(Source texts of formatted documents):
---------------

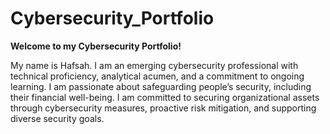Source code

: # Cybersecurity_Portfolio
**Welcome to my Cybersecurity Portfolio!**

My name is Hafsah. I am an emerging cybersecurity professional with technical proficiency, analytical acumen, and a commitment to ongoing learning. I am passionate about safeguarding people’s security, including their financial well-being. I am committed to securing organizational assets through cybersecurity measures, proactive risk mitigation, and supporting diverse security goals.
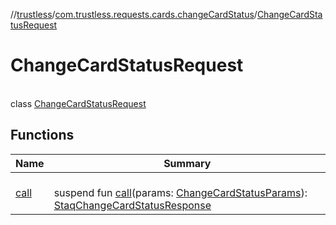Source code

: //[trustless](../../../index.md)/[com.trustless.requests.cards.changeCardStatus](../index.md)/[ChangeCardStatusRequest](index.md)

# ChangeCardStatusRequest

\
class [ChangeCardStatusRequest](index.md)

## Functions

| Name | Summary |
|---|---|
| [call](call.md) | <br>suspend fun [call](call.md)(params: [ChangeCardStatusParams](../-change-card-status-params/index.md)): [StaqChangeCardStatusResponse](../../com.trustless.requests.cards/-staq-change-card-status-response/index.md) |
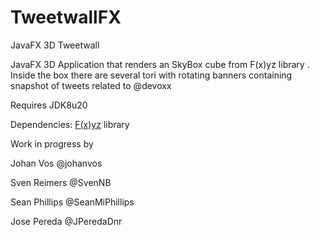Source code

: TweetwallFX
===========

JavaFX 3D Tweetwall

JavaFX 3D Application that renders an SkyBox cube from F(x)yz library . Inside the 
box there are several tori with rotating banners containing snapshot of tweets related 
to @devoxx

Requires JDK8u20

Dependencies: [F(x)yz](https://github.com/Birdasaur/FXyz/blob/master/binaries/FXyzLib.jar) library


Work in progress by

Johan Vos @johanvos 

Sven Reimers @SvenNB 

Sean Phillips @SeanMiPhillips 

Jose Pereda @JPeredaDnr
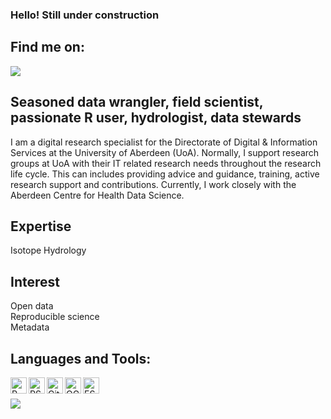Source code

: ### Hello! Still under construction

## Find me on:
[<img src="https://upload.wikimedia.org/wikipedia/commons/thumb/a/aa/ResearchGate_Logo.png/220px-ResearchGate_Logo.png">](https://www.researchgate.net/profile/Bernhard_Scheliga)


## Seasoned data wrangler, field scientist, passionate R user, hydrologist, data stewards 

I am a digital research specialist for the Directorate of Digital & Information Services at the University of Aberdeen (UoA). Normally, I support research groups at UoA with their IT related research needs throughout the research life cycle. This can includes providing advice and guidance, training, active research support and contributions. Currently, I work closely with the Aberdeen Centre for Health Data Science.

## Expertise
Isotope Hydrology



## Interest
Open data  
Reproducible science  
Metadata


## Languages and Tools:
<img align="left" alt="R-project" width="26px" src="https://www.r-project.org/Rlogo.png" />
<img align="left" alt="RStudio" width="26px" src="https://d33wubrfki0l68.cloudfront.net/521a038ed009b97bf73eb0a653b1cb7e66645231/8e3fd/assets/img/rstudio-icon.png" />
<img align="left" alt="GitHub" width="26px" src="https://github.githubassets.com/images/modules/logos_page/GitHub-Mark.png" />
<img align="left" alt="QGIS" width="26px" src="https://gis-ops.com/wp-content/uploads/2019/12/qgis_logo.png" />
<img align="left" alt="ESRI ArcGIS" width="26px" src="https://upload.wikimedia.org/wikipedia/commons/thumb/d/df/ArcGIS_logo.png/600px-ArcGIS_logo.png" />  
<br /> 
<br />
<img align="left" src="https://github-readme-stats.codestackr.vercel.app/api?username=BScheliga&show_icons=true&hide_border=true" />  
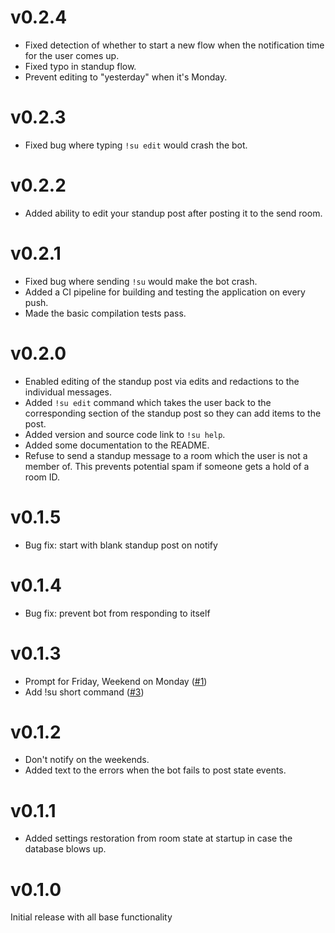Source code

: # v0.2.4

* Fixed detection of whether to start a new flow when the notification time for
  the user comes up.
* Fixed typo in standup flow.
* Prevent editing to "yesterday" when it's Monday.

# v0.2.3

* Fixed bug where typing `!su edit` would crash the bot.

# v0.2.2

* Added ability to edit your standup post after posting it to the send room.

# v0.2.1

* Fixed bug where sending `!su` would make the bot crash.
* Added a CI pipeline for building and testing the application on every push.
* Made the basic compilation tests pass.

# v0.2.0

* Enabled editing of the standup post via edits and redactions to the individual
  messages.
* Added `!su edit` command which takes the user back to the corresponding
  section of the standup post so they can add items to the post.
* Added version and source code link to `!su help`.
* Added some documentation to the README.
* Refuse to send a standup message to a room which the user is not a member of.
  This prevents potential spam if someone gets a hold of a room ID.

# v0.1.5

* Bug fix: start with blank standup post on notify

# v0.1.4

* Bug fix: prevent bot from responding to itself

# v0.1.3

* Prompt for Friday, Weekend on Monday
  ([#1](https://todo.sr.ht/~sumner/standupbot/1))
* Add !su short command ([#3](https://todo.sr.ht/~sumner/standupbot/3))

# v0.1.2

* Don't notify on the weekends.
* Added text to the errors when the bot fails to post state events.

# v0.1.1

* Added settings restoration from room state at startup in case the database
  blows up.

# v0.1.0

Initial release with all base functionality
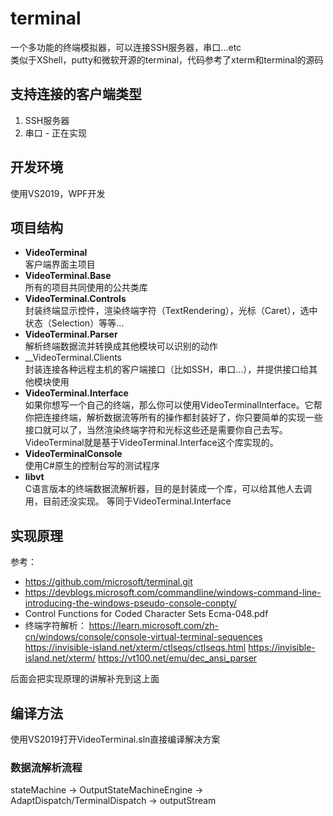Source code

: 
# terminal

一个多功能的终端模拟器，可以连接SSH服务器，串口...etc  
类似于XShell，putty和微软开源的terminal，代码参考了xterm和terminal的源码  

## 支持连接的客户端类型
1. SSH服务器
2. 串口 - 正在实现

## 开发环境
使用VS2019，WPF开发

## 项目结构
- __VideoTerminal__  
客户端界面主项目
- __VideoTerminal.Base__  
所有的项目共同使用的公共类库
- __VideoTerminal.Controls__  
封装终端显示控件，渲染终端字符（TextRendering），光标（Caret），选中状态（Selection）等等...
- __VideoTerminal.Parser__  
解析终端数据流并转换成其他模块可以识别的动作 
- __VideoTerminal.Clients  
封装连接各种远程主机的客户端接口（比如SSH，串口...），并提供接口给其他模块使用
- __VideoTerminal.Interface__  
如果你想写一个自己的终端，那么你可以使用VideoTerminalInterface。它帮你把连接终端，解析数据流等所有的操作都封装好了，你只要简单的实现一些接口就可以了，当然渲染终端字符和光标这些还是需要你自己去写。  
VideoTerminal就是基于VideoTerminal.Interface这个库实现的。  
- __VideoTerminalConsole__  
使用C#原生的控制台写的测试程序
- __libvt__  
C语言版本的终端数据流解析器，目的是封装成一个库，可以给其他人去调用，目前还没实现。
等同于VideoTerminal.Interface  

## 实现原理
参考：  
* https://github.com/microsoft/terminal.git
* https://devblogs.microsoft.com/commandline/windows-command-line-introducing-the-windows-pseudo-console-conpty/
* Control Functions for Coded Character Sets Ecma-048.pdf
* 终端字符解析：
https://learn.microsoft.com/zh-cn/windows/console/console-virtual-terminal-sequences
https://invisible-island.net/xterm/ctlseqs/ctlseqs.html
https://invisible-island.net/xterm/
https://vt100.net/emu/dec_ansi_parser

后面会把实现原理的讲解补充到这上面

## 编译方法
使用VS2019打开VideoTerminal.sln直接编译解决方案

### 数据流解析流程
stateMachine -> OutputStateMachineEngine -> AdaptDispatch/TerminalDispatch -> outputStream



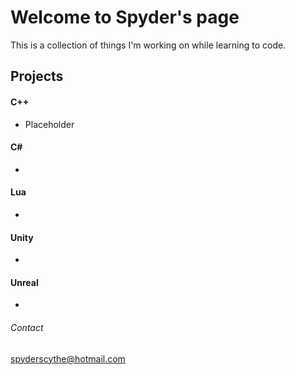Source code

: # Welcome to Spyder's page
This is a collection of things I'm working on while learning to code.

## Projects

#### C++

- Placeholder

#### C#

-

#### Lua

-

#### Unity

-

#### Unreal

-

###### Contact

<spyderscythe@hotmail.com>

---------------

(Directions for this task): From the data above, return exactly the lines from the one with "[call](call.md) | <br>suspend" up to and including the one with "Sean Phillips @SeanMiPhillips". Pictures do not go in the copy.

(Exercise result):
| [call](call.md) | <br>suspend fun [call](call.md)(params: [ChangeCardStatusParams](../-change-card-status-params/index.md)): [StaqChangeCardStatusResponse](../../com.trustless.requests.cards/-staq-change-card-status-response/index.md) |
Source code

: TweetwallFX
===========

JavaFX 3D Tweetwall

JavaFX 3D Application that renders an SkyBox cube from F(x)yz library . Inside the 
box there are several tori with rotating banners containing snapshot of tweets related 
to @devoxx

Requires JDK8u20

Dependencies: [F(x)yz](https://github.com/Birdasaur/FXyz/blob/master/binaries/FXyzLib.jar) library


Work in progress by

Johan Vos @johanvos 

Sven Reimers @SvenNB 

Sean Phillips @SeanMiPhillips 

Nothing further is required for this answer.